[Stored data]
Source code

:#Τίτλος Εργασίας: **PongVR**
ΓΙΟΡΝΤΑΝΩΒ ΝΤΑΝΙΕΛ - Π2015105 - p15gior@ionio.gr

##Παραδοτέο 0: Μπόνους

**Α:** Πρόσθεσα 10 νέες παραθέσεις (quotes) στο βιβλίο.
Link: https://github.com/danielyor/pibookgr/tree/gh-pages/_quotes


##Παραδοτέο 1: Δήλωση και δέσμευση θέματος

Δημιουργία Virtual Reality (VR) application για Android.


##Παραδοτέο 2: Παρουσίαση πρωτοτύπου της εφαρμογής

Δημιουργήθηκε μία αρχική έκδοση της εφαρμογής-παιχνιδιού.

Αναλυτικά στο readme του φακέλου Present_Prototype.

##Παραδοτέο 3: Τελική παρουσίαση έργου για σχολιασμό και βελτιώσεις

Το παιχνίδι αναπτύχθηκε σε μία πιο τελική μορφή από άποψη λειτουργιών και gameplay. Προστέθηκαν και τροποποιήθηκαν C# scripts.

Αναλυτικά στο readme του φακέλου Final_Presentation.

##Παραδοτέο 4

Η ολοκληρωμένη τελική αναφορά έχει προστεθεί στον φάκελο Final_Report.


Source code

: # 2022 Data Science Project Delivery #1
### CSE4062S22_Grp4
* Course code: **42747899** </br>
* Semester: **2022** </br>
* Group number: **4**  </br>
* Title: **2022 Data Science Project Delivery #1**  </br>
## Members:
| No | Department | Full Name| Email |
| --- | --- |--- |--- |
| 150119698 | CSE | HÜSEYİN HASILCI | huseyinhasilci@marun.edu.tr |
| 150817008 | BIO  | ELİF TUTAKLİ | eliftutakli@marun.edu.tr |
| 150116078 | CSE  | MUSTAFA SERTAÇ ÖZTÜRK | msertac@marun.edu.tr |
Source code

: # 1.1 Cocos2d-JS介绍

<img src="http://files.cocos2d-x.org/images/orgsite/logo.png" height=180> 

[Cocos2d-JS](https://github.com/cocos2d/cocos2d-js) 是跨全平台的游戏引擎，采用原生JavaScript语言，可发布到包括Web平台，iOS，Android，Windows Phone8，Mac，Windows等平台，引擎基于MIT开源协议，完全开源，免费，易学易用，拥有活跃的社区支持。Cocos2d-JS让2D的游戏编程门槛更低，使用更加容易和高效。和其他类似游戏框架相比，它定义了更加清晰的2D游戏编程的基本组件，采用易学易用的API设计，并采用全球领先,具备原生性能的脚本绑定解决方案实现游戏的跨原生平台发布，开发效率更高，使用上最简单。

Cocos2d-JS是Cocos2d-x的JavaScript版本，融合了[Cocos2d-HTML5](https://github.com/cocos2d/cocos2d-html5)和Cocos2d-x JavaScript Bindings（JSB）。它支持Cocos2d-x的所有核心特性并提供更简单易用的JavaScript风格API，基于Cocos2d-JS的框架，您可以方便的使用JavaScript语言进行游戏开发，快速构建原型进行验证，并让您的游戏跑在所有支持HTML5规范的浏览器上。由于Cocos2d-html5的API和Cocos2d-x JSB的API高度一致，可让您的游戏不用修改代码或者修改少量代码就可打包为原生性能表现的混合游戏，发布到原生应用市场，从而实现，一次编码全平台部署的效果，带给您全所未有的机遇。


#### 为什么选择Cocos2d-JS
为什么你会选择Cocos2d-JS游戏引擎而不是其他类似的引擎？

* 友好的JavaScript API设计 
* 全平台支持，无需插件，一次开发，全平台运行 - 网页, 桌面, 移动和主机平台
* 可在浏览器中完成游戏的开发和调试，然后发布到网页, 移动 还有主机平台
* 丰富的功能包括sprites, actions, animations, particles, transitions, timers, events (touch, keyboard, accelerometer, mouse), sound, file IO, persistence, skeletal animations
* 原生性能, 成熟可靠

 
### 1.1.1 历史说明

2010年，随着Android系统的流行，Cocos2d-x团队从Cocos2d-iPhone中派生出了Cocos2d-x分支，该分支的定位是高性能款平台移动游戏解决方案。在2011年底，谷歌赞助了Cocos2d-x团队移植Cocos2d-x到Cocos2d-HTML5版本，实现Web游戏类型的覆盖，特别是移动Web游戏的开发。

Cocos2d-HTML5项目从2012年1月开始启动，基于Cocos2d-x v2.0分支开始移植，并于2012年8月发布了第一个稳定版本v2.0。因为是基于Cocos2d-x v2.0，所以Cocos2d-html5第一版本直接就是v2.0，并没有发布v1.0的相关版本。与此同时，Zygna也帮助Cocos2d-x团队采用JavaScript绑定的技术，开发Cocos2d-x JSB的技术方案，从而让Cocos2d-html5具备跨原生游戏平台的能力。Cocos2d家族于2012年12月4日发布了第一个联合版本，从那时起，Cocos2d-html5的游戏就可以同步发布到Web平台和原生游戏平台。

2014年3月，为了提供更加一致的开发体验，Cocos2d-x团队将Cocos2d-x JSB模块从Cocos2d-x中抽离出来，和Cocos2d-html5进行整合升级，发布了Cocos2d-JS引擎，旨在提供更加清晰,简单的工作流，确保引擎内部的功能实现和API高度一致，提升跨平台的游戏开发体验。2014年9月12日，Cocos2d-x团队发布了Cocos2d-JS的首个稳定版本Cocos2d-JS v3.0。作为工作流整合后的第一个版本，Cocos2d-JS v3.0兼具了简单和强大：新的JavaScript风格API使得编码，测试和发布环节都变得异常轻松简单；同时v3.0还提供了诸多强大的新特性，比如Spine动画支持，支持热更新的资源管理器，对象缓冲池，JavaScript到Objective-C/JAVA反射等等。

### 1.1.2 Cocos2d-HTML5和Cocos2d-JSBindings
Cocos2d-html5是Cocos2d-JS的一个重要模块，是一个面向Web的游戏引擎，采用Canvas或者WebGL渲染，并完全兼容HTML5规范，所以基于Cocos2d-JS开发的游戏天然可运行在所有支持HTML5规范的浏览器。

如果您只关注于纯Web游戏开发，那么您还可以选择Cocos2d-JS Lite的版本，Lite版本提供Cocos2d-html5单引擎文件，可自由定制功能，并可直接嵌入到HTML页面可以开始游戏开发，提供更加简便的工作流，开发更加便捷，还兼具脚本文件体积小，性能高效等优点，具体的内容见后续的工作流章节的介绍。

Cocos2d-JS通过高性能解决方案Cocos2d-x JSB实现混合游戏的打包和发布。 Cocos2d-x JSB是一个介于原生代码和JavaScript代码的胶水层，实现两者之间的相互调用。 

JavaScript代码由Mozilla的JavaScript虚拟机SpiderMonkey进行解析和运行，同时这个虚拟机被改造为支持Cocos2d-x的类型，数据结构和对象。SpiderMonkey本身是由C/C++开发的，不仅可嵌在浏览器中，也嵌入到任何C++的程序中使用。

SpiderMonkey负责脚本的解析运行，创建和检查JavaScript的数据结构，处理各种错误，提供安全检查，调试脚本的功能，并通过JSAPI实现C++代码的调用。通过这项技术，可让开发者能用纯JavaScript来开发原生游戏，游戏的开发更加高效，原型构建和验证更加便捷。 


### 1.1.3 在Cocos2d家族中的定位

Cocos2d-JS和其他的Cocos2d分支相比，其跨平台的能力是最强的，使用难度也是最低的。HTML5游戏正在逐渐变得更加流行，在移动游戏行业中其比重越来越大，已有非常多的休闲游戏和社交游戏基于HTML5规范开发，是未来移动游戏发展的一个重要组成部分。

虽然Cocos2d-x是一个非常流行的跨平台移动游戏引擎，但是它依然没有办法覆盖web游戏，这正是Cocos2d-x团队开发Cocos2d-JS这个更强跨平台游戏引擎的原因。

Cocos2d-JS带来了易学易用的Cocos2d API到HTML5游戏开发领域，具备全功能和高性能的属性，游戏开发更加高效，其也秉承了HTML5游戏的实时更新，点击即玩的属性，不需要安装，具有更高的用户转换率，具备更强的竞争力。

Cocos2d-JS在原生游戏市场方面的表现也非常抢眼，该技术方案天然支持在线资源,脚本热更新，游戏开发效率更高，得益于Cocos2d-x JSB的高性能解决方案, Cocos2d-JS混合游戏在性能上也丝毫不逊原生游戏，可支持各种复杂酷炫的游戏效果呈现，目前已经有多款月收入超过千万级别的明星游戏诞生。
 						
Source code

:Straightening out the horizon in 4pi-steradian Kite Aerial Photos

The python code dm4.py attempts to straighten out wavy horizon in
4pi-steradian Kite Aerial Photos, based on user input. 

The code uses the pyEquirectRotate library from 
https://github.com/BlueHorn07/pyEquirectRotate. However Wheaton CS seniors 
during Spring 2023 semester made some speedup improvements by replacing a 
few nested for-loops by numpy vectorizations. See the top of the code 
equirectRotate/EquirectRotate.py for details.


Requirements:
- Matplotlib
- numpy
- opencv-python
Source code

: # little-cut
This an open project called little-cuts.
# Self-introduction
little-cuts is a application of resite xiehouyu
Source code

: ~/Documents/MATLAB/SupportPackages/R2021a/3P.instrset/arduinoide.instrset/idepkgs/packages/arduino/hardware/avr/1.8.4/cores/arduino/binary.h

- Work instruction -
In the records, locate each line holding the string "horizon" and copy it.

- Task result -
:Straightening out the horizon in 4pi-steradian Kite Aerial Photos
The python code dm4.py attempts to straighten out wavy horizon in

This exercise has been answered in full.